Pantaleone groaned quietly. “That’s the second breach of the concordat he can throw up at you. And who knows whether it will be the last, if you don’t get out of there right away.”

“He’s been taking me for a ride.”

“Possibly.”

“And he knows I’m here. Now, at this moment.”

“Very conceivably.”

“And you knew that Cesare would lure me here.”

“I only took it into consideration. I wouldn’t have let you fall into his trap if there had been no way out of it. So if you hurry, you can do it. Cesare made a mistake, in spite of everything. He ought to have taken treason into account when he made his plans. Let that be a lesson to you, Rosa—double-dealing is your constant companion. But Cesare has no idea that two of his men in Gibellina are on your side. He feels confident, the fool!”

“Two men? Remeo, and who’s the other?”

“You may meet him if you go to your car
now, at once!
” He was obviously tired of this discussion.

So was Rosa. “I’m getting Alessandro out of here first.”

“There’s no time to—”

She hung up. After a moment’s hesitation, she switched the cell phone off and put it in her pocket.

“Rosa?” Iole had risen to her feet and was smoothing out her white dress. She looked rather dazed.

“We have to go.” Rosa took her hand and led her away from the body, over to the stairs.
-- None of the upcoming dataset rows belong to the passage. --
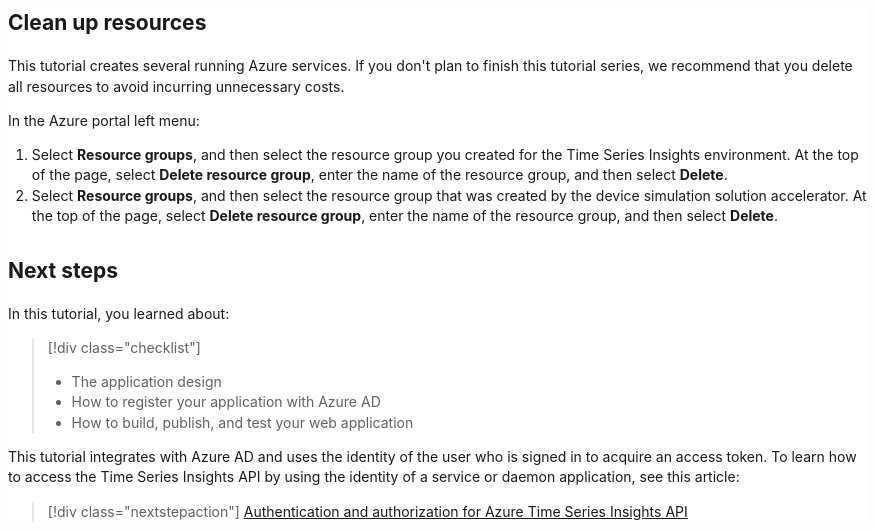 ## Clean up resources

This tutorial creates several running Azure services. If you don't plan to finish this tutorial series, we recommend that you delete all resources to avoid incurring unnecessary costs.

In the Azure portal left menu:

1. Select **Resource groups**, and then select the resource group you created for the Time Series Insights environment. At the top of the page, select **Delete resource group**, enter the name of the resource group, and then select **Delete**.
1. Select **Resource groups**, and then select the resource group that was created by the device simulation solution accelerator. At the top of the page, select **Delete resource group**, enter the name of the resource group, and then select **Delete**.

## Next steps

In this tutorial, you learned about:

> [!div class="checklist"]
> * The application design
> * How to register your application with Azure AD
> * How to build, publish, and test your web application

This tutorial integrates with Azure AD and uses the identity of the user who is signed in to acquire an access token. To learn how to access the Time Series Insights API by using the identity of a service or daemon application, see this article:

> [!div class="nextstepaction"]
> [Authentication and authorization for Azure Time Series Insights API](time-series-insights-authentication-and-authorization.md)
“Rosa. I know where he is.” Iole smiled, but she looked strangely distracted. “I know where they took Alessandro.”

Ten minutes later, at the outer edge of the monument, Rosa was anxiously watching Iole move away, a patch of white in the dawn twilight. If she kept going in that direction, she couldn’t fail to see the Mercedes. Rosa had described the place where she had left the car and made the girl promise to hide near it and wait for her. If Rosa wasn’t back by full daylight, she said, Iole must set out on foot. Two hours’ walk down the road would take her to the nearest village.